Peter breaks out again and again in praise and blessing. He writes about the greatest realities in the universe with a worshipful spirit. He writes with exultation and wonder and awe and marvel and heartfelt gratitude.
Preaching as Worshipful Exposition
So when I consider what it is to preach on these realities here’s what I come up with: Preaching is worshipful exposition. Preaching is worshipful exposition of glorious biblical reality. If you have the notion that what we do in this Sunday morning service is half worship and half preaching, you’re wrong. It is half worshipful singing and half worshipful preaching (with some other elements stirred in that I pray are also worshipful). We can fail. We can sing without worshiping. And I can preach without worshiping. That’s professionalism and formalism. And it’s not our goal. Our goal is to worship from beginning to end.
“Our goal is to worship from beginning to end.”

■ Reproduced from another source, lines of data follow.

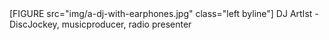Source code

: 
<div class="bylineWrapper" markdown=1>
[FIGURE src="img/a-dj-with-earphones.jpg" class="left byline"]
DJ ArtIst - DiscJockey, musicproducer, radio presenter
</div>
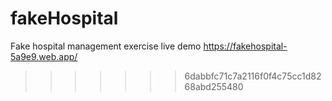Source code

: # fakeHospital
Fake hospital management exercise
live demo https://fakehospital-5a9e9.web.app/
>>>>>>> 6dabbfc71c7a2116f0f4c75cc1d8268abd255480
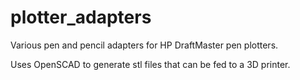 # plotter_adapters
Various pen and pencil adapters for HP DraftMaster pen plotters.

Uses OpenSCAD to generate stl files that can be fed to a 3D printer.
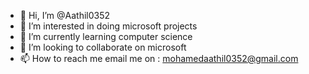 - 👋 Hi, I’m @Aathil0352
- 👀 I’m interested in doing microsoft projects
- 🌱 I’m currently learning computer science
- 💞️ I’m looking to collaborate on microsoft
- 📫 How to reach me email me on : mohamedaathil0352@gmail.com

<!---
Aathil0352/Aathil0352 is a ✨ special ✨ repository because its `README.md` (this file) appears on your GitHub profile.
You can click the Preview link to take a look at your changes.
--->
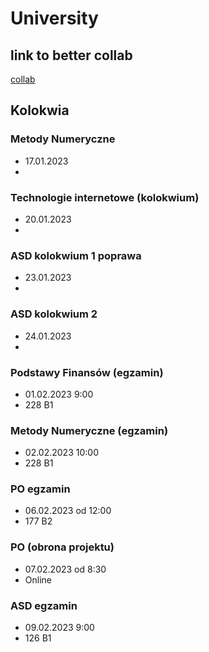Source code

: # University

## link to better collab 
[collab](https://colab.to/r)

## Kolokwia

### Metody Numeryczne
- 17.01.2023
- 

### Technologie internetowe (kolokwium)
- 20.01.2023
- 


### ASD kolokwium 1 poprawa
- 23.01.2023
- 

### ASD kolokwium 2
- 24.01.2023 
- 

### Podstawy Finansów (egzamin)
- 01.02.2023 9:00
- 228 B1

### Metody Numeryczne (egzamin)
- 02.02.2023 10:00
- 228 B1

### PO egzamin
- 06.02.2023 od 12:00
- 177 B2

### PO (obrona projektu)
- 07.02.2023 od 8:30
- Online

### ASD egzamin
- 09.02.2023 9:00
- 126 B1
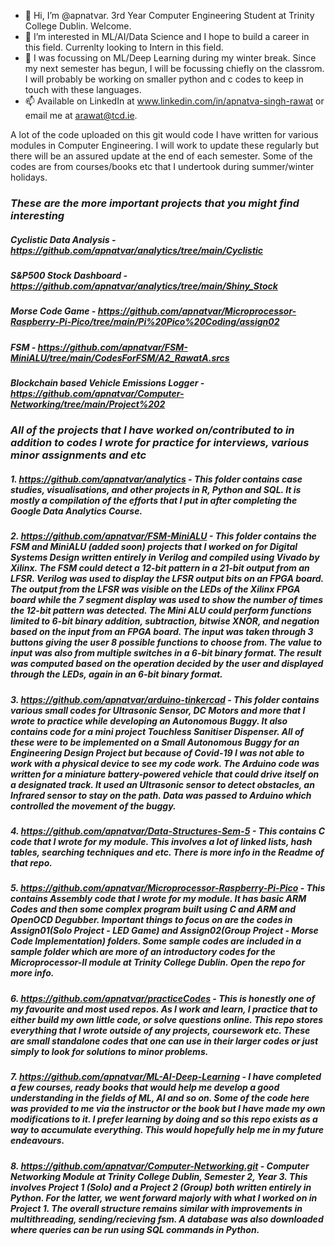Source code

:- 👋 Hi, I’m @apnatvar. 3rd Year Computer Engineering Student at Trinity College Dublin. Welcome.
- 👀 I’m interested in ML/AI/Data Science and I hope to build a career in this field. Currenlty looking to Intern in this field.
- 🌱 I was focussing on ML/Deep Learning during my winter break. Since my next semester has begun, I will be focussing chiefly on the classrom. I will probably be working on smaller python and c codes to keep in touch with these languages. 
- 📫 Available on LinkedIn at www.linkedin.com/in/apnatva-singh-rawat or email me at arawat@tcd.ie. 

A lot of the code uploaded on this git would code I have written for various modules in Computer Engineering. I will work to update these regularly but 
there will be an assured update at the end of each semester. 
Some of the codes are from courses/books etc that I undertook during summer/winter holidays.

### *These are the more important projects that you might find interesting*
##### Cyclistic Data Analysis - https://github.com/apnatvar/analytics/tree/main/Cyclistic
##### S&P500 Stock Dashboard - https://github.com/apnatvar/analytics/tree/main/Shiny_Stock
##### Morse Code Game - https://github.com/apnatvar/Microprocessor-Raspberry-Pi-Pico/tree/main/Pi%20Pico%20Coding/assign02
##### FSM - https://github.com/apnatvar/FSM-MiniALU/tree/main/CodesForFSM/A2_RawatA.srcs
##### Blockchain based Vehicle Emissions Logger - https://github.com/apnatvar/Computer-Networking/tree/main/Project%202

### *All of the projects that I have worked on/contributed to in addition to codes I wrote for practice for interviews, various minor assignments and etc* 

##### 1. https://github.com/apnatvar/analytics - This folder contains case studies, visualisations, and other projects in R, Python and SQL. It is mostly a compilation of the efforts that I put in after completing the Google Data Analytics Course. 

##### 2. https://github.com/apnatvar/FSM-MiniALU - This folder contains the FSM and MiniALU (added soon) projects that I worked on for Digital Systems Design written entirely in Verilog and compiled using Vivado by Xilinx. The FSM could detect a 12-bit pattern in a 21-bit output from an LFSR. Verilog was used to display the LFSR output bits on an FPGA board. The output from the LFSR was visible on the LEDs of the Xilinx FPGA board while the 7 segment display was used to show the number of times the 12-bit pattern was detected. The Mini ALU could perform functions limited to 6-bit binary addition, subtraction, bitwise XNOR, and negation based on the input from an FPGA board. The input was taken through 3 buttons giving the user 8 possible functions to choose from. The value to input was also from multiple switches in a 6-bit binary format. The result was computed based on the operation decided by the user and displayed through the LEDs, again in an 6-bit binary format.

##### 3. https://github.com/apnatvar/arduino-tinkercad - This folder contains various small codes for Ultrasonic Sensor, DC Motors and more that I wrote to practice while developing an Autonomous Buggy. It also contains code for a mini project Touchless Sanitiser Dispenser. All of these were to be implemented on a Small Autonomous Buggy for an Engineering Design Project but because of Covid-19 I was not able to work with a physical device to see my code work. The Arduino code was written for a miniature battery-powered vehicle that could drive itself on a designated track. It used an Ultrasonic sensor to detect obstacles, an Infrared sensor to stay on the path. Data was passed to Arduino which controlled the movement of the buggy.

##### 4. https://github.com/apnatvar/Data-Structures-Sem-5 - This contains C code that I wrote for my module. This involves a lot of linked lists, hash tables, searching techniques and etc. There is more info in the Readme of that repo.

##### 5. https://github.com/apnatvar/Microprocessor-Raspberry-Pi-Pico - This contains Assembly code that I wrote for my module. It has basic ARM Codes and then some complex program built using C and ARM and OpenOCD Degubber. Important things to focus on are the codes in Assign01(Solo Project - LED Game) and Assign02(Group Project - Morse Code Implementation) folders. Some sample codes are included in a sample folder which are more of an introductory codes for the Microprocessor-II module at Trinity College Dublin. Open the repo for more info.

##### 6. https://github.com/apnatvar/practiceCodes - This is honestly one of my favourite and most used repos. As I work and learn, I practice that to either build my own little code, or solve questions online. This repo stores everything that I wrote outside of any projects, coursework etc. These are small standalone codes that one can use in their larger codes or just simply to look for solutions to minor problems.

##### 7. https://github.com/apnatvar/ML-AI-Deep-Learning - I have completed a few courses, ready books that would help me develop a good understanding in the fields of ML, AI and so on. Some of the code here was provided to me via the instructor or the book but I have made my own modifications to it. I prefer learning by doing and so this repo exists as a way to accumulate everything. This would hopefully help me in my future endeavours.

##### 8. https://github.com/apnatvar/Computer-Networking.git - Computer Networking Module at Trinity College Dublin, Semester 2, Year 3. This involves Project 1 (Solo) and a Project 2 (Group) both written entirely in Python. For the latter, we went forward majorly with what I worked on in Project 1. The overall structure remains similar with improvements in multithreading, sending/recieving fsm. A database was also downloaded where queries can be run using SQL commands in Python. 
<!---
apnatvar/apnatvar is a ✨ special ✨ repository because its `README.md` (this file) appears on your GitHub profile.
You can click the Preview link to take a look at your changes.
--->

Worship is when the mind apprehends great truth about God, and the heart kicks in with deep feelings of brokenness or wonder and gladness and admiration and gratitude, and the mouth says something like, “Blessed be God! Blessed and praised and honored and glorified be the God and Father of our Lord Jesus Christ.”
So the first phrase of verse 3 sets our goal this morning. Our goal is to worship God; to see God’s great reality with our minds, and feel God’s beauty and wonder with our hearts, and speak and sing God’s greatness with our mouths. That’s what Peter did when he wrote about new birth. “Blessed be the God and Father of our Lord Jesus Christ.” That’s what we should do. There’s the goal.
Five Realities That Lead Us into Worship
Now what truth, what great reality brought Peter to this exultation? If we limit our answer just to verses 3 and 4 there are five great realities about God that gripped Peter’s mind and heart.
1. God’s Great Mercy
Blessed be the God and Father of our Lord Jesus Christ, who according to his great mercy. . . .
There’s the first one: God’s great mercy. If you wonder if there is mercy with God, the answer is that there is great mercy. “According to his great mercy.” Peter is moved by that.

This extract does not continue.